The work may end at least one of the controversies surrounding the Pharaoh's death, which has been long debated by the historians, the 'BBC News' reported.
Ancient documents including the Judicial Papyrus of Turin say that in 1155 BC, members of his harem attempted to kill him as part of a palace coup.
However, it is less clear whether the assassination was successful.

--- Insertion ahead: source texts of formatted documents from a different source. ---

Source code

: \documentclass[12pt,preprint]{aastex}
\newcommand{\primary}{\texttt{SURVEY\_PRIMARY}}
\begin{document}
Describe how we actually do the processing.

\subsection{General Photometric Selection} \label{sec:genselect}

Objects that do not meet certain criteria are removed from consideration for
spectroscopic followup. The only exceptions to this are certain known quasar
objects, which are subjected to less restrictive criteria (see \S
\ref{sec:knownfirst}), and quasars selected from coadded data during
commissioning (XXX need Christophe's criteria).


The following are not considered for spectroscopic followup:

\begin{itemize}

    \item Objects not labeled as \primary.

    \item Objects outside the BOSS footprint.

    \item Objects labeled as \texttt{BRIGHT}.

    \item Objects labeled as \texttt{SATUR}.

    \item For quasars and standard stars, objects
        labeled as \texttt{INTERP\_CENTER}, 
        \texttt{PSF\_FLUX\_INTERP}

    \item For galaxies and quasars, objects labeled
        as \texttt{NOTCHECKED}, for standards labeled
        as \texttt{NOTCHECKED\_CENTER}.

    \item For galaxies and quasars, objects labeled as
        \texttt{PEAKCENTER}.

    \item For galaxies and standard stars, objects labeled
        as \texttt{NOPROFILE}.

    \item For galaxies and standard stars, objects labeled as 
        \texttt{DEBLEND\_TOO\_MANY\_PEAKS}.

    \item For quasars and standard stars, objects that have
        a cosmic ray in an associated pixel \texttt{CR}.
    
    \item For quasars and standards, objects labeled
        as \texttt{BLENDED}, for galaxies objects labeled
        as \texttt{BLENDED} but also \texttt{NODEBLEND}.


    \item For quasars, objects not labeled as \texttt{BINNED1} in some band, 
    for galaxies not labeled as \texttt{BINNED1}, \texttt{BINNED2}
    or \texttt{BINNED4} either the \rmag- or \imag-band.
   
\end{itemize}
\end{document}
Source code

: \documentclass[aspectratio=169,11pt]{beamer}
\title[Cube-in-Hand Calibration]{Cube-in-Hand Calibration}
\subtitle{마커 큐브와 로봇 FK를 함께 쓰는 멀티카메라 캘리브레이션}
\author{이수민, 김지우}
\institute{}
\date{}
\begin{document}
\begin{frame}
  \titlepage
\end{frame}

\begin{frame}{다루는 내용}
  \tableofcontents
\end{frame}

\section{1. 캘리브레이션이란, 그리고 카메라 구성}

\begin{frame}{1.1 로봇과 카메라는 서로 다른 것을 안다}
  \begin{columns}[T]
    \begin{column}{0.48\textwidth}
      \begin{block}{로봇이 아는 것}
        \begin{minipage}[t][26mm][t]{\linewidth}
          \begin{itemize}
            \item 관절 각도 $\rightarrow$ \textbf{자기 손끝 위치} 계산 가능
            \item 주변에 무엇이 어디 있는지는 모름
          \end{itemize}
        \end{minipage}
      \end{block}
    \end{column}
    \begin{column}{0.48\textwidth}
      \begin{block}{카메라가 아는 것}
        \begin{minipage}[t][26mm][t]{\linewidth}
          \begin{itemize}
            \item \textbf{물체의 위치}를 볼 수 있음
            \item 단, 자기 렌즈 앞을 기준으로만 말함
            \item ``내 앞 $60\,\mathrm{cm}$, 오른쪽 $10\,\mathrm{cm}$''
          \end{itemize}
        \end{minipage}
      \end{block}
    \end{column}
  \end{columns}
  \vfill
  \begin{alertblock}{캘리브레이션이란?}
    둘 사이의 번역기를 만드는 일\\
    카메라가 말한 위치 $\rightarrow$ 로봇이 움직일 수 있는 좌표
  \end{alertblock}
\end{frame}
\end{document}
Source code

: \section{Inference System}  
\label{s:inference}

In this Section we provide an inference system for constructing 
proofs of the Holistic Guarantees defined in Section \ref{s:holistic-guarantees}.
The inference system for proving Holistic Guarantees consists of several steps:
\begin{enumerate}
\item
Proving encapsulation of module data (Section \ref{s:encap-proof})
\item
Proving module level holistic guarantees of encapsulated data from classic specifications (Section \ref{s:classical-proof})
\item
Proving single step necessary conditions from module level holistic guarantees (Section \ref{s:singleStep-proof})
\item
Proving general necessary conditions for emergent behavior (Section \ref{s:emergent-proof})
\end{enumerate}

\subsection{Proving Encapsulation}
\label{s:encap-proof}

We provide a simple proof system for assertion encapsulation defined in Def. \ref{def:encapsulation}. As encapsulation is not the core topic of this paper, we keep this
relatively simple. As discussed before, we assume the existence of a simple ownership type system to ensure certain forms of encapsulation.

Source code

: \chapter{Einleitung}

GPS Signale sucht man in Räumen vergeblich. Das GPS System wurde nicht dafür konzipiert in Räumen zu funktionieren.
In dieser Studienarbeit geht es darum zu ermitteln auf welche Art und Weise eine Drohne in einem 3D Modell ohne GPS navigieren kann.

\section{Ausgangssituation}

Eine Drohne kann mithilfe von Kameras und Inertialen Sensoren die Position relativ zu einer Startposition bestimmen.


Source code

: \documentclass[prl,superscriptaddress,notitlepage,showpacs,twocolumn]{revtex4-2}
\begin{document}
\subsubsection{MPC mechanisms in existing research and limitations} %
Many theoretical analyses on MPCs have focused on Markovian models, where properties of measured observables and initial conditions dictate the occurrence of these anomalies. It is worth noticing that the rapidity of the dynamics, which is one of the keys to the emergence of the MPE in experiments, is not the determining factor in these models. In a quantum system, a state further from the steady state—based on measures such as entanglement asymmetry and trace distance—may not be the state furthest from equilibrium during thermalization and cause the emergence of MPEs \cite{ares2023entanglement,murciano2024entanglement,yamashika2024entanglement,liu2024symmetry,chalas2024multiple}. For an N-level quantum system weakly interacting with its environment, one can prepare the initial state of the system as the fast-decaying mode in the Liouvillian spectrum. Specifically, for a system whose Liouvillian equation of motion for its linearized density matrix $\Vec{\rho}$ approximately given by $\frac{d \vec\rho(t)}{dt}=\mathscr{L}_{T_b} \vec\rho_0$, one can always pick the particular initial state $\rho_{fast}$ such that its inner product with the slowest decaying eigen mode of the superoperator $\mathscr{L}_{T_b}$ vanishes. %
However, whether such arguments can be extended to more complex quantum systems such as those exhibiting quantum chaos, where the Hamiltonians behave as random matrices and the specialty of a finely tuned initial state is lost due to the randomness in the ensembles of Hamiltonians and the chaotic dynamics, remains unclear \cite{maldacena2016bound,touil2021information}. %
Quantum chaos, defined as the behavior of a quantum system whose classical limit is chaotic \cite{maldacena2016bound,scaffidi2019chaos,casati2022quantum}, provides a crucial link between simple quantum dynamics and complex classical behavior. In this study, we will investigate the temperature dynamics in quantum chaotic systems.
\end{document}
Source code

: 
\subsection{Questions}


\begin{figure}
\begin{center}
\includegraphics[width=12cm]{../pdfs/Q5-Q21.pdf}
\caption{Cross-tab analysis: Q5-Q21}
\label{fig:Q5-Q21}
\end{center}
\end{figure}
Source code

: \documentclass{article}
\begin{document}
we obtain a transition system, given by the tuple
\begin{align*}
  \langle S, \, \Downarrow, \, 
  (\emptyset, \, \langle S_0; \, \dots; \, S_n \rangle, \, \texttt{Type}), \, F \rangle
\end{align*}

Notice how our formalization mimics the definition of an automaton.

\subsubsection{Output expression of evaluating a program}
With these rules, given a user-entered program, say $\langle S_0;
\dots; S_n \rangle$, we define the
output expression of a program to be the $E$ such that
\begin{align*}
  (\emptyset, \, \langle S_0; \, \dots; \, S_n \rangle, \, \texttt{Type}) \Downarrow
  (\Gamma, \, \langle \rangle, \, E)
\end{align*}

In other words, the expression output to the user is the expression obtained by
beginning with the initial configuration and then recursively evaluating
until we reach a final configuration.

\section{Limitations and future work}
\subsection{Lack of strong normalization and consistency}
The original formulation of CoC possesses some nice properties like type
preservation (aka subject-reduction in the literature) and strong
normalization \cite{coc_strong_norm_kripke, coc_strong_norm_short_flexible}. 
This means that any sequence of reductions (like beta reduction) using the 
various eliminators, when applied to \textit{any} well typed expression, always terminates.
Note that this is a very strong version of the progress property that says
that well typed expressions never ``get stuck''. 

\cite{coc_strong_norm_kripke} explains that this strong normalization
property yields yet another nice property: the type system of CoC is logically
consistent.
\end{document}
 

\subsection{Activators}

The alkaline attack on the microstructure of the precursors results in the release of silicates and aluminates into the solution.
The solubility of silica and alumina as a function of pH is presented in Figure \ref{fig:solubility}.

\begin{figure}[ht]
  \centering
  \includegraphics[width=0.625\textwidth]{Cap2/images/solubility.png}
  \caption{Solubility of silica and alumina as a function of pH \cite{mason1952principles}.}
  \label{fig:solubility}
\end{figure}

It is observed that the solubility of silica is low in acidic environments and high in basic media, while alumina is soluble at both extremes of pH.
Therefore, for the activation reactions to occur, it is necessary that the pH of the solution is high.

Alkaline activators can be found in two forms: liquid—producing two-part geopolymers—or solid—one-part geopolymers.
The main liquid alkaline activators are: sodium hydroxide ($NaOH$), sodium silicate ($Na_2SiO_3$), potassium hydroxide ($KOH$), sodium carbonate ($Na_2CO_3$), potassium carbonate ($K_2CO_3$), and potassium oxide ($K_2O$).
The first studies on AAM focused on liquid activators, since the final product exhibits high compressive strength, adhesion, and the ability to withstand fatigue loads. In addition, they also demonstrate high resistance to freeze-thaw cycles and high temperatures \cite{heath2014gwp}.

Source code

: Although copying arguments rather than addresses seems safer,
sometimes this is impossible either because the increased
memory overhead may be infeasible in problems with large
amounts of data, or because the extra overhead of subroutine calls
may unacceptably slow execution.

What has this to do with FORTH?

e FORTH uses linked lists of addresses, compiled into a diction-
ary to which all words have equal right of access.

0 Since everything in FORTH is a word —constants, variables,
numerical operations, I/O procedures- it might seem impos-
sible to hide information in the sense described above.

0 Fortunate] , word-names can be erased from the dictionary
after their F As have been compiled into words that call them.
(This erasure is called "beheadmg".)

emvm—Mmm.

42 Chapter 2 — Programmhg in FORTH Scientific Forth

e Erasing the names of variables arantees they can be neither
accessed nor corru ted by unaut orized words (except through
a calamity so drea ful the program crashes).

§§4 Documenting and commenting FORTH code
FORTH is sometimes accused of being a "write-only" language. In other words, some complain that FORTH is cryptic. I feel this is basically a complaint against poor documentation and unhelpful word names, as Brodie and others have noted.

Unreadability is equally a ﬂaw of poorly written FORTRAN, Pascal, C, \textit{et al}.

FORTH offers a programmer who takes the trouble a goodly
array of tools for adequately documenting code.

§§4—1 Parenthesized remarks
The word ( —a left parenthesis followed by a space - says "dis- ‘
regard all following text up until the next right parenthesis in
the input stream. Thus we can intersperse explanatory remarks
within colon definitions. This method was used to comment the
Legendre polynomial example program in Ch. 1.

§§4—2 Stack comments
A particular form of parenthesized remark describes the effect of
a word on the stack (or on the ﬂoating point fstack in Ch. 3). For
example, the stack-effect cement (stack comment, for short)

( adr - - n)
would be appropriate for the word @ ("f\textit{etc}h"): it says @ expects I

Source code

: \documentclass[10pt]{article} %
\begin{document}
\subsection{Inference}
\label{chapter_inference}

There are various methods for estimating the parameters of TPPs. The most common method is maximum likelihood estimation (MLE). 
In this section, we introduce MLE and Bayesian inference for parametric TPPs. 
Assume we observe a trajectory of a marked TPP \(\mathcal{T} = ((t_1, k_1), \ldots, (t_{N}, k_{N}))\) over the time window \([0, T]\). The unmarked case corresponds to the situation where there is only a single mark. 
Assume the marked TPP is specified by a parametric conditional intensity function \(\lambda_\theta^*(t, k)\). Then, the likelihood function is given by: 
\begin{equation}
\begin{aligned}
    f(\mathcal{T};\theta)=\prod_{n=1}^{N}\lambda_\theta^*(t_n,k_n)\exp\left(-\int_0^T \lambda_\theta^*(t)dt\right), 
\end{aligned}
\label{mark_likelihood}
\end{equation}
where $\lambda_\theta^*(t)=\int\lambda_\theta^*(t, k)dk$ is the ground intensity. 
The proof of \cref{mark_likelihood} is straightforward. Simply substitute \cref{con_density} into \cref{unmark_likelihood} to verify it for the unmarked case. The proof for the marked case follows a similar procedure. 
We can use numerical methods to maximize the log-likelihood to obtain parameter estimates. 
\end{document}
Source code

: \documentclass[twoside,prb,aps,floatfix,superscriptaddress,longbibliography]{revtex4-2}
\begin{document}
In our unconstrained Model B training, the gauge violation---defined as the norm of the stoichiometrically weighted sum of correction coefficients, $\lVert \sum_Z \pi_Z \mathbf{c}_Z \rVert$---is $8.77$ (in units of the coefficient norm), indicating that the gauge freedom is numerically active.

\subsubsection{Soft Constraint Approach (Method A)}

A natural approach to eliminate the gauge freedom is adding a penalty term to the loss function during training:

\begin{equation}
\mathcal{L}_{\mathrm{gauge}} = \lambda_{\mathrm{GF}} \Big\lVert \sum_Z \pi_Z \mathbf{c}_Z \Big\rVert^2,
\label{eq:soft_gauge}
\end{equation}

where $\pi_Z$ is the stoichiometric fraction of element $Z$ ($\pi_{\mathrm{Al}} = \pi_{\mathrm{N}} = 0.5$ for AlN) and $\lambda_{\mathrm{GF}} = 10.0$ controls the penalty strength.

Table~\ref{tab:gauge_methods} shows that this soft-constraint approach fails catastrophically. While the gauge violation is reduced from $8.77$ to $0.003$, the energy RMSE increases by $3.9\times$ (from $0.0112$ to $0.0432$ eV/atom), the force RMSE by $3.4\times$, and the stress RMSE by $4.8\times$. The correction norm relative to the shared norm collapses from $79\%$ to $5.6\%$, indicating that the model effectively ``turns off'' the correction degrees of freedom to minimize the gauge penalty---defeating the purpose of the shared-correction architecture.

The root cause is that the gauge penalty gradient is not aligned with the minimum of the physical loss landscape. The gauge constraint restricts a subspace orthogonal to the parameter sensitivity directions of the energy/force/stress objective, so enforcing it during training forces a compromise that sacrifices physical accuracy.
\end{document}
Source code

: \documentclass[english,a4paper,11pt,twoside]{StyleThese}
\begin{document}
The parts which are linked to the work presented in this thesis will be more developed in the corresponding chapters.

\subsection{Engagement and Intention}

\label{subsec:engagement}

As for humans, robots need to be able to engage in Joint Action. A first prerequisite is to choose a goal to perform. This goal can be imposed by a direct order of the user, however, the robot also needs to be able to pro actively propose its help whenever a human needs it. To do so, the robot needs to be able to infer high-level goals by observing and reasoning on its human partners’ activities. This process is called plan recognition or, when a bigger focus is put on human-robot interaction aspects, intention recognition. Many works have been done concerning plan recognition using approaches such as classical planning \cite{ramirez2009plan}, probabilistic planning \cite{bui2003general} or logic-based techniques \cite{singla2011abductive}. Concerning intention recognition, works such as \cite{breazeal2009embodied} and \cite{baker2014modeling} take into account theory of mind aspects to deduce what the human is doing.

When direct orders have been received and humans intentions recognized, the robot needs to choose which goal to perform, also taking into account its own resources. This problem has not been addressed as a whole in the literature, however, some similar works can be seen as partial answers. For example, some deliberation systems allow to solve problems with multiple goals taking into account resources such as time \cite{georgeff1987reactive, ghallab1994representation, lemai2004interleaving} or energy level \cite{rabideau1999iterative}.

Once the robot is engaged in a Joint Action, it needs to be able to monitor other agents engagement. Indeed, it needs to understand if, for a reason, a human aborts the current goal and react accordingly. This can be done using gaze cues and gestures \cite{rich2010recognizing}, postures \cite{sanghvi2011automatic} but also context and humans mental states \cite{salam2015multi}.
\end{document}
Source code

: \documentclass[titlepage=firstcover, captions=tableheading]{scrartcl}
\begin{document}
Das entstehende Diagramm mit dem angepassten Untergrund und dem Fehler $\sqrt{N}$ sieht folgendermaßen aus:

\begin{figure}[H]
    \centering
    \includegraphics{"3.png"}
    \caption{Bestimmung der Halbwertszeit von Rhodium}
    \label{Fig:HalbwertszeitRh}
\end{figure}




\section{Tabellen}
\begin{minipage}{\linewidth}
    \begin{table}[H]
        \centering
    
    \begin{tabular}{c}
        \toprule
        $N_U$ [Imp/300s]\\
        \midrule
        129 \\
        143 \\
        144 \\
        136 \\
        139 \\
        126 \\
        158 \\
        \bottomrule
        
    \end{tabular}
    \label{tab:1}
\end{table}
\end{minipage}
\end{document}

Some accounts at the time imply the second Pharaoh of the 20th dynasty survived the attack.
Dr Albert Zink, a paleopathologist at the Institute for Mummies and the Iceman in Italy, and colleagues set out to examine the mummy of Ramesses III and the unidentified remains of another body found in a royal tomb near the Valley of the Kings in Egypt that was believed to be king's son Pentawere.
The team ran some CT scans and DNA tests on the mummies at the Egyptian Museum in Cairo where the bodies are now housed.
Scans showed a deep, 2.7 inchs wide wound to the throat just under the larynx, which the scientists say was probably caused by a sharp blade and could have caused immediate death.
"Before now we knew more or less nothing about the destiny of Ramesses III. People had examined his body before and had done radiographs but they didn't notice any trauma. They did not have access to the CT scans that we do," Zink said.